Cresci com a ideia de querer mudar o mundo, mas nunca me afundei nisso. Apenas quis. Cresci com a ideia de que é necessário se fazer de molde para certas coisas e que quebrar pedacinhos dos corpos alheios para mudar o mundo -que na verdade era o meu e não enxergava- também.
Cresci imaginando todo um infinito, mas o infinito que imaginava tinha apenas a imensidão da minha vida. E se encaixava apenas na minha. Evoluí em pensamentos, pensei de diversas formas e comparando o que eu pensava a sei lá, dois meses atrás, já não sou a mesma. Eu precisei de choques para entender que a mudança principal é a interna. Eu nunca deveria ter tido vontade de mover montanhas por obrigação e sim por querer e satisfação da alma. Que a mudança é de fato de dentro para fora e nunca que superficialmente; porque assim eu não estaria sendo egoísta apenas com quem me rodeia, e sim sendo egoísta comigo.
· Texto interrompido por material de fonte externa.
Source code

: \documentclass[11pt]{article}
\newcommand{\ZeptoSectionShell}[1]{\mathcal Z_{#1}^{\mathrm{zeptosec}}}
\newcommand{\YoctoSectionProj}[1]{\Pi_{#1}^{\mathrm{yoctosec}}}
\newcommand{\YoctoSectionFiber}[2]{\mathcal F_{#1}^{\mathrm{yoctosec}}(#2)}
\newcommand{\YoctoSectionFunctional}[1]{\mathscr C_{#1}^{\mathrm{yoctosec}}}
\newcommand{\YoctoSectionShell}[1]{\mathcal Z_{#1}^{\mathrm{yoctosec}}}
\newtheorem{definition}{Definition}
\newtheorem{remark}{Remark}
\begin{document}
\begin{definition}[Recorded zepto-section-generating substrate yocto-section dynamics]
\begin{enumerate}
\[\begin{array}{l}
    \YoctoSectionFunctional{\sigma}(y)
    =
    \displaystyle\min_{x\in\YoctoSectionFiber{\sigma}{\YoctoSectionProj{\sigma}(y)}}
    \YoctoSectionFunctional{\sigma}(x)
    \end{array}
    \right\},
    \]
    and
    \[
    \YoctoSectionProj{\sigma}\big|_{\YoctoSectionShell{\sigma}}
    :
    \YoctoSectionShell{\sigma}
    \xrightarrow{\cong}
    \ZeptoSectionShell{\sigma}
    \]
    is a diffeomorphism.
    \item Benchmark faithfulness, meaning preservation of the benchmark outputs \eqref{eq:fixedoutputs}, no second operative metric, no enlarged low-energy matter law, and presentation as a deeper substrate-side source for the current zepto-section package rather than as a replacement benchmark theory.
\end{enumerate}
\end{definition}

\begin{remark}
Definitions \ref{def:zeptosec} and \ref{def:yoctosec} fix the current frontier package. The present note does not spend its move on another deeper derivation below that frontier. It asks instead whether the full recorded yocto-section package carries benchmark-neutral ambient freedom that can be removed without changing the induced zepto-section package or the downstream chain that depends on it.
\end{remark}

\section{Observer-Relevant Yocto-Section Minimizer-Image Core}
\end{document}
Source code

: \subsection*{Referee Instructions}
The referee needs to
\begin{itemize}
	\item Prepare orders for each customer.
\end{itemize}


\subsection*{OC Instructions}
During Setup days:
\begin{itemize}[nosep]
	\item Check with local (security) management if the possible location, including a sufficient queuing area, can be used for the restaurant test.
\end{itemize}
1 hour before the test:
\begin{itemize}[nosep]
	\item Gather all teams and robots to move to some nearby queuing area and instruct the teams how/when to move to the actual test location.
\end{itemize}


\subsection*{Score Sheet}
Sempre mentindo para o meu subconsciente.
Entendi que as vezes encontramos respostas, mas que nem todas nossas interrogações têm uma. As vezes, a gente precisa viver e reconhecer que boa parte de nossa vida é uma incógnita. E ta tudo bem não saber de tudo. E ta tudo bem não conseguir entender tudo. Está tudo bem não ser bom em tudo. Mesmo. Está tudo bem!
Precisamos respirar dúvidas e vive-las para apreciar o sentido da nossa caminhada. Precisamos passar pelo caos e até de vez enquando ter umas crises para entender o significado da conquista. E sempre vai estar tudo bem você ser humano com barreiras e limites; isso nada mais é que viver a vida sendo um ser auto-consciente do porquê disso tudo.